I had a wealth of family documents from the period I was writing about. I had our family's calendars--with every softball game and Cub Scout meeting and dentist appointment listed. I had photographs that were scrupulously catalogued by date. I had letters, cancelled checks, my school papers and drawings, notes girls had written to me, my fifth grade class's "newspapers," detailed lists of what presents my parents gave me and my sisters for Christmas, hand-drawn maps of our garden for each year....
So these sources allowed me to reconstruct my family's doings in 1983 and 1984 accurately, and also brought to mind events that I had forgotten.
But I also had family materials that went far beyond the boundaries of my 10- and 11-year-old life. I had family journals. I had tape recordings made by my grandparents of me and my sisters. I had the notepad that my grandmother kept at her bedside for the months she was in the hospital. I had tax returns, medical bills, notes my father had made about conversations, written memories by my grandmother, written memories of my father's boyhood (30,000 words!).
So these kinds of documents gave me a much broader view of the family's story than I had as a boy or would have been able to reconstruct on my own. They inspired me to imagine scenes. For example, my grandfather wrote on my grandmother's bedside notepad that he'd taken her from the nursing home to the hospital to get a treatment; it was the first time she'd ridden in his new car and he wrote something like, "Mildred says this car sure rides nice." It was one of the last times they were alone in a car together. It was in the town where they had come on their first date 50 years before. It was a beautiful spring day. My grandmother would be dead within two months. So I wrote that scene.

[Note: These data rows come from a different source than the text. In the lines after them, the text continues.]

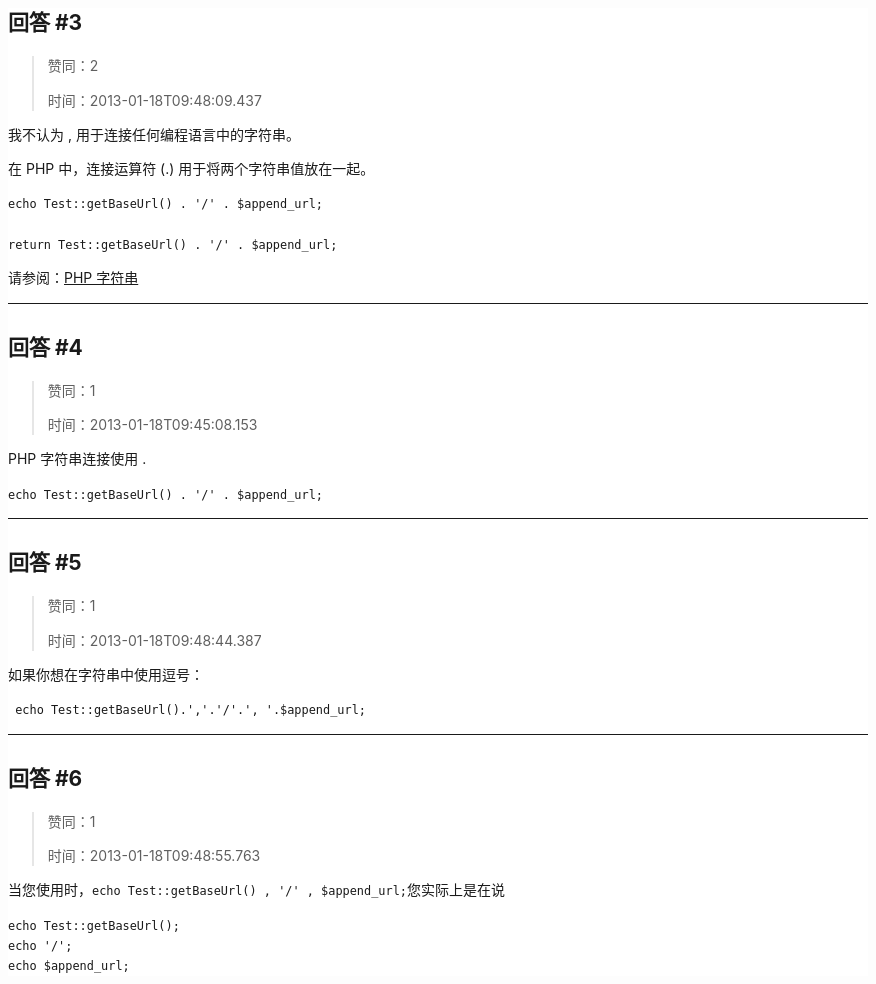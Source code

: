 ## 回答 #3

> 赞同：2
> 
> 时间：2013-01-18T09:48:09.437

我不认为 , 用于连接任何编程语言中的字符串。

在 PHP 中，连接运算符 (.) 用于将两个字符串值放在一起。

```
echo Test::getBaseUrl() . '/' . $append_url;

return Test::getBaseUrl() . '/' . $append_url; 
```

请参阅：[PHP 字符串](http://www.w3schools.com/php/php_string.asp)

* * *

## 回答 #4

> 赞同：1
> 
> 时间：2013-01-18T09:45:08.153

PHP 字符串连接使用 .

```
echo Test::getBaseUrl() . '/' . $append_url; 
```

* * *

## 回答 #5

> 赞同：1
> 
> 时间：2013-01-18T09:48:44.387

如果你想在字符串中使用逗号：

```
 echo Test::getBaseUrl().','.'/'.', '.$append_url; 
```

* * *

## 回答 #6

> 赞同：1
> 
> 时间：2013-01-18T09:48:55.763

当您使用时，`echo Test::getBaseUrl() , '/' , $append_url;`您实际上是在说

```
echo Test::getBaseUrl();
echo '/';
echo $append_url; 
```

Documents also allowed me to see layers of the story. In the chapter "In the Dark," I write about the events of one night from the points of view of me, my sister, my mother and my grandmother. I used my grandmother's journal, letters and my sister's journal, to construct this narrative. I was at a friend's house that night, and I remembered that we stayed up very late, three a.m. or later. And then in my grandmother's journal she writes how that same night she was in so much pain that she couldn't sleep and finally just got out of bed really early. So we probably overlapped--me up late, she up early. That kind of intersection of my story and my grandmother's story makes for magical storytelling, and it's thanks to the documentation that I uncovered it.
On the other hand, I had so many documents, so many niggling facts, that they were nearly overwhelming. For a time, I felt such a strong obligation to the facts at my disposal that I was somewhat paralyzed. The facts didn't leave much room for creativity. But I eventually pushed back and allowed myself to balance the facts with non-facts. The facts, after all, only told a surface-level kind of story, and I needed to go below the surface. That's where the story was.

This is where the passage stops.